ACTIVITY = Copy the records below exactly as they appear.

══ RECORDS PROVIDED ══

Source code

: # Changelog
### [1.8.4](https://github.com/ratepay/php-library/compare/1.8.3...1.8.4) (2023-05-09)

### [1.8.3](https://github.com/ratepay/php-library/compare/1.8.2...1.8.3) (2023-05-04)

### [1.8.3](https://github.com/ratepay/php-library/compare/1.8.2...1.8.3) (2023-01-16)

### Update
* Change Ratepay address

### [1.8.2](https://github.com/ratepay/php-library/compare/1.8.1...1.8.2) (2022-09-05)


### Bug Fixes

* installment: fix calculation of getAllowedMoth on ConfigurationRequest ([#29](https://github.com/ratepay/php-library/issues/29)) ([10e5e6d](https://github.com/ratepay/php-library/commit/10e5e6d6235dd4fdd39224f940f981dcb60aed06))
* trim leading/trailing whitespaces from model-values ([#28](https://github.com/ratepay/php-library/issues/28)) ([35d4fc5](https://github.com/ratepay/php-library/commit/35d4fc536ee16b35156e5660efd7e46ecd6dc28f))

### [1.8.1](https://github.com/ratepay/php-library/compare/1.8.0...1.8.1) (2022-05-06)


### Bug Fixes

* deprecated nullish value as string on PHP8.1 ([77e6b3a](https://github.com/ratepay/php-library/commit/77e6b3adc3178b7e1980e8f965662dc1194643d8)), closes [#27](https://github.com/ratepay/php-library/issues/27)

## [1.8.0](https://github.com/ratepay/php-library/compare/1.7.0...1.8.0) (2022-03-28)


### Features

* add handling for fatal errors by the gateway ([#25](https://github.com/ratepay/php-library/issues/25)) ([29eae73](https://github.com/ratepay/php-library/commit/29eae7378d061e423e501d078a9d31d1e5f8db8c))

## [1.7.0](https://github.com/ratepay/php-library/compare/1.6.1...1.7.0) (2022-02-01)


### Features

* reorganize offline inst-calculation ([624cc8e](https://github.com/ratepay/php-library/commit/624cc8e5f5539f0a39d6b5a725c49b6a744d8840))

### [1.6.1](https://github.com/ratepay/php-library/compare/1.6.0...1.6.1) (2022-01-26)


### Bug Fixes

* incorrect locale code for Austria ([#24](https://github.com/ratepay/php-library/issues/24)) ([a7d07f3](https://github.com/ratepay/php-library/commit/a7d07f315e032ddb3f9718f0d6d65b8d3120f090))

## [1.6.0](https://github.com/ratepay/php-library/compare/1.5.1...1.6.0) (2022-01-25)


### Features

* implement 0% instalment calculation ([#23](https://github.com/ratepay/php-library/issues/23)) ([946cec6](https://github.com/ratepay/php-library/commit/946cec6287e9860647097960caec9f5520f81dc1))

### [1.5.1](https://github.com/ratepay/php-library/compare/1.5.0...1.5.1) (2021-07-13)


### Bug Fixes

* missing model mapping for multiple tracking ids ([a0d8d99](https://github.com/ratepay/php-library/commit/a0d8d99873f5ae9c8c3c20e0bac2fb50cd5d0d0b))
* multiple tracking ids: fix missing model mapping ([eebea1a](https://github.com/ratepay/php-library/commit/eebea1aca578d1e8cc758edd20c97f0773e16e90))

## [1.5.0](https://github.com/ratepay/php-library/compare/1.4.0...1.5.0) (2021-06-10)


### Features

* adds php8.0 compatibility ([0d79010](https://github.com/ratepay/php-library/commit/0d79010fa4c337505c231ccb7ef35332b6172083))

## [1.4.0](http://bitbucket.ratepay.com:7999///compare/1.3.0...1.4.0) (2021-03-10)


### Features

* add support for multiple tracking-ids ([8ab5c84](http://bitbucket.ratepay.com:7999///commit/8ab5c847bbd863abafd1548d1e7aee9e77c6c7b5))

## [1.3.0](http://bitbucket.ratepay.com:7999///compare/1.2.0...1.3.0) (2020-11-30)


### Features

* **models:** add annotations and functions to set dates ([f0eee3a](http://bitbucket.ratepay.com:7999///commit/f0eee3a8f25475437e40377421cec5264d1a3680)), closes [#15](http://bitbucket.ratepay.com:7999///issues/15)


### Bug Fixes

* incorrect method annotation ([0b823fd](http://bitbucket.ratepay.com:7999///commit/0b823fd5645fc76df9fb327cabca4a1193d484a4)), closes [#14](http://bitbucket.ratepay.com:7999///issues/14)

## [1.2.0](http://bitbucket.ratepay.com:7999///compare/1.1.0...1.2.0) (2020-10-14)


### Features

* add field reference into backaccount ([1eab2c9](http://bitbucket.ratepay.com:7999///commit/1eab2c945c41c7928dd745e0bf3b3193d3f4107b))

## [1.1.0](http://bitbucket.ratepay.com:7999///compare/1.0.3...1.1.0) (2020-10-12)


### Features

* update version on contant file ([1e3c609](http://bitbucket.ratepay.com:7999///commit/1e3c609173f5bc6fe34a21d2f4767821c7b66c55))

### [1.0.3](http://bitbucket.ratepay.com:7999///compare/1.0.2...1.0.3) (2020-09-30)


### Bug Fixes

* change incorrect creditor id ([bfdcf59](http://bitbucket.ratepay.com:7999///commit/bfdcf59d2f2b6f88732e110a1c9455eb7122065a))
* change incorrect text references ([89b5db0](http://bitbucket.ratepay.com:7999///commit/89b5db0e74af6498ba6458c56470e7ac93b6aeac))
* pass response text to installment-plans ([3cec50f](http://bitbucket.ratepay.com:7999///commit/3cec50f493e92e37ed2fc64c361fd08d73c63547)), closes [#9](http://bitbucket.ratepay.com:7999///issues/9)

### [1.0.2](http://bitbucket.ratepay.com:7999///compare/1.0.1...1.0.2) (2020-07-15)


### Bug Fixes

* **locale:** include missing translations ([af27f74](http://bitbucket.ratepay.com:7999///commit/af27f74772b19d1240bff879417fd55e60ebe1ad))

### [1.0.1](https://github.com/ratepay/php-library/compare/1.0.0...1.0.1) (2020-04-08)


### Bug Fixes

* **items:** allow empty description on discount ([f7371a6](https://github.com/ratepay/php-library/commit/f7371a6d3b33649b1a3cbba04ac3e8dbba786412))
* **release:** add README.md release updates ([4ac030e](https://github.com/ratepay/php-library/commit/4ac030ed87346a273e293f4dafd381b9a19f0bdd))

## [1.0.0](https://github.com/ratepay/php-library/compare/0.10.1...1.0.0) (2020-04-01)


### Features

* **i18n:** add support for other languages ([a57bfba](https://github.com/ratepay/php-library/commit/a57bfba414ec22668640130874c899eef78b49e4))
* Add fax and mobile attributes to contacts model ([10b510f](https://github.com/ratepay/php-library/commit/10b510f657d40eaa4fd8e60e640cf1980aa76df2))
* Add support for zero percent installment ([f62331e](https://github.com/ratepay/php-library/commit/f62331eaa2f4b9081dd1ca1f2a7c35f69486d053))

═══

RESULT BELOW =
Source code

: # Changelog
### [1.8.4](https://github.com/ratepay/php-library/compare/1.8.3...1.8.4) (2023-05-09)

### [1.8.3](https://github.com/ratepay/php-library/compare/1.8.2...1.8.3) (2023-05-04)

### [1.8.3](https://github.com/ratepay/php-library/compare/1.8.2...1.8.3) (2023-01-16)

### Update
* Change Ratepay address

### [1.8.2](https://github.com/ratepay/php-library/compare/1.8.1...1.8.2) (2022-09-05)


### Bug Fixes

* installment: fix calculation of getAllowedMoth on ConfigurationRequest ([#29](https://github.com/ratepay/php-library/issues/29)) ([10e5e6d](https://github.com/ratepay/php-library/commit/10e5e6d6235dd4fdd39224f940f981dcb60aed06))
* trim leading/trailing whitespaces from model-values ([#28](https://github.com/ratepay/php-library/issues/28)) ([35d4fc5](https://github.com/ratepay/php-library/commit/35d4fc536ee16b35156e5660efd7e46ecd6dc28f))

### [1.8.1](https://github.com/ratepay/php-library/compare/1.8.0...1.8.1) (2022-05-06)


### Bug Fixes

* deprecated nullish value as string on PHP8.1 ([77e6b3a](https://github.com/ratepay/php-library/commit/77e6b3adc3178b7e1980e8f965662dc1194643d8)), closes [#27](https://github.com/ratepay/php-library/issues/27)

## [1.8.0](https://github.com/ratepay/php-library/compare/1.7.0...1.8.0) (2022-03-28)


### Features

* add handling for fatal errors by the gateway ([#25](https://github.com/ratepay/php-library/issues/25)) ([29eae73](https://github.com/ratepay/php-library/commit/29eae7378d061e423e501d078a9d31d1e5f8db8c))

## [1.7.0](https://github.com/ratepay/php-library/compare/1.6.1...1.7.0) (2022-02-01)


### Features

* reorganize offline inst-calculation ([624cc8e](https://github.com/ratepay/php-library/commit/624cc8e5f5539f0a39d6b5a725c49b6a744d8840))

### [1.6.1](https://github.com/ratepay/php-library/compare/1.6.0...1.6.1) (2022-01-26)


### Bug Fixes

* incorrect locale code for Austria ([#24](https://github.com/ratepay/php-library/issues/24)) ([a7d07f3](https://github.com/ratepay/php-library/commit/a7d07f315e032ddb3f9718f0d6d65b8d3120f090))

## [1.6.0](https://github.com/ratepay/php-library/compare/1.5.1...1.6.0) (2022-01-25)


### Features

* implement 0% instalment calculation ([#23](https://github.com/ratepay/php-library/issues/23)) ([946cec6](https://github.com/ratepay/php-library/commit/946cec6287e9860647097960caec9f5520f81dc1))

### [1.5.1](https://github.com/ratepay/php-library/compare/1.5.0...1.5.1) (2021-07-13)


### Bug Fixes

* missing model mapping for multiple tracking ids ([a0d8d99](https://github.com/ratepay/php-library/commit/a0d8d99873f5ae9c8c3c20e0bac2fb50cd5d0d0b))
* multiple tracking ids: fix missing model mapping ([eebea1a](https://github.com/ratepay/php-library/commit/eebea1aca578d1e8cc758edd20c97f0773e16e90))

## [1.5.0](https://github.com/ratepay/php-library/compare/1.4.0...1.5.0) (2021-06-10)


### Features

* adds php8.0 compatibility ([0d79010](https://github.com/ratepay/php-library/commit/0d79010fa4c337505c231ccb7ef35332b6172083))

## [1.4.0](http://bitbucket.ratepay.com:7999///compare/1.3.0...1.4.0) (2021-03-10)


### Features

* add support for multiple tracking-ids ([8ab5c84](http://bitbucket.ratepay.com:7999///commit/8ab5c847bbd863abafd1548d1e7aee9e77c6c7b5))

## [1.3.0](http://bitbucket.ratepay.com:7999///compare/1.2.0...1.3.0) (2020-11-30)


### Features

* **models:** add annotations and functions to set dates ([f0eee3a](http://bitbucket.ratepay.com:7999///commit/f0eee3a8f25475437e40377421cec5264d1a3680)), closes [#15](http://bitbucket.ratepay.com:7999///issues/15)


### Bug Fixes

* incorrect method annotation ([0b823fd](http://bitbucket.ratepay.com:7999///commit/0b823fd5645fc76df9fb327cabca4a1193d484a4)), closes [#14](http://bitbucket.ratepay.com:7999///issues/14)

## [1.2.0](http://bitbucket.ratepay.com:7999///compare/1.1.0...1.2.0) (2020-10-14)


### Features

* add field reference into backaccount ([1eab2c9](http://bitbucket.ratepay.com:7999///commit/1eab2c945c41c7928dd745e0bf3b3193d3f4107b))

## [1.1.0](http://bitbucket.ratepay.com:7999///compare/1.0.3...1.1.0) (2020-10-12)


### Features

* update version on contant file ([1e3c609](http://bitbucket.ratepay.com:7999///commit/1e3c609173f5bc6fe34a21d2f4767821c7b66c55))

### [1.0.3](http://bitbucket.ratepay.com:7999///compare/1.0.2...1.0.3) (2020-09-30)


### Bug Fixes

* change incorrect creditor id ([bfdcf59](http://bitbucket.ratepay.com:7999///commit/bfdcf59d2f2b6f88732e110a1c9455eb7122065a))
* change incorrect text references ([89b5db0](http://bitbucket.ratepay.com:7999///commit/89b5db0e74af6498ba6458c56470e7ac93b6aeac))
* pass response text to installment-plans ([3cec50f](http://bitbucket.ratepay.com:7999///commit/3cec50f493e92e37ed2fc64c361fd08d73c63547)), closes [#9](http://bitbucket.ratepay.com:7999///issues/9)

### [1.0.2](http://bitbucket.ratepay.com:7999///compare/1.0.1...1.0.2) (2020-07-15)


### Bug Fixes

* **locale:** include missing translations ([af27f74](http://bitbucket.ratepay.com:7999///commit/af27f74772b19d1240bff879417fd55e60ebe1ad))

### [1.0.1](https://github.com/ratepay/php-library/compare/1.0.0...1.0.1) (2020-04-08)


### Bug Fixes

* **items:** allow empty description on discount ([f7371a6](https://github.com/ratepay/php-library/commit/f7371a6d3b33649b1a3cbba04ac3e8dbba786412))
* **release:** add README.md release updates ([4ac030e](https://github.com/ratepay/php-library/commit/4ac030ed87346a273e293f4dafd381b9a19f0bdd))

## [1.0.0](https://github.com/ratepay/php-library/compare/0.10.1...1.0.0) (2020-04-01)


### Features

* **i18n:** add support for other languages ([a57bfba](https://github.com/ratepay/php-library/commit/a57bfba414ec22668640130874c899eef78b49e4))
* Add fax and mobile attributes to contacts model ([10b510f](https://github.com/ratepay/php-library/commit/10b510f657d40eaa4fd8e60e640cf1980aa76df2))
* Add support for zero percent installment ([f62331e](https://github.com/ratepay/php-library/commit/f62331eaa2f4b9081dd1ca1f2a7c35f69486d053))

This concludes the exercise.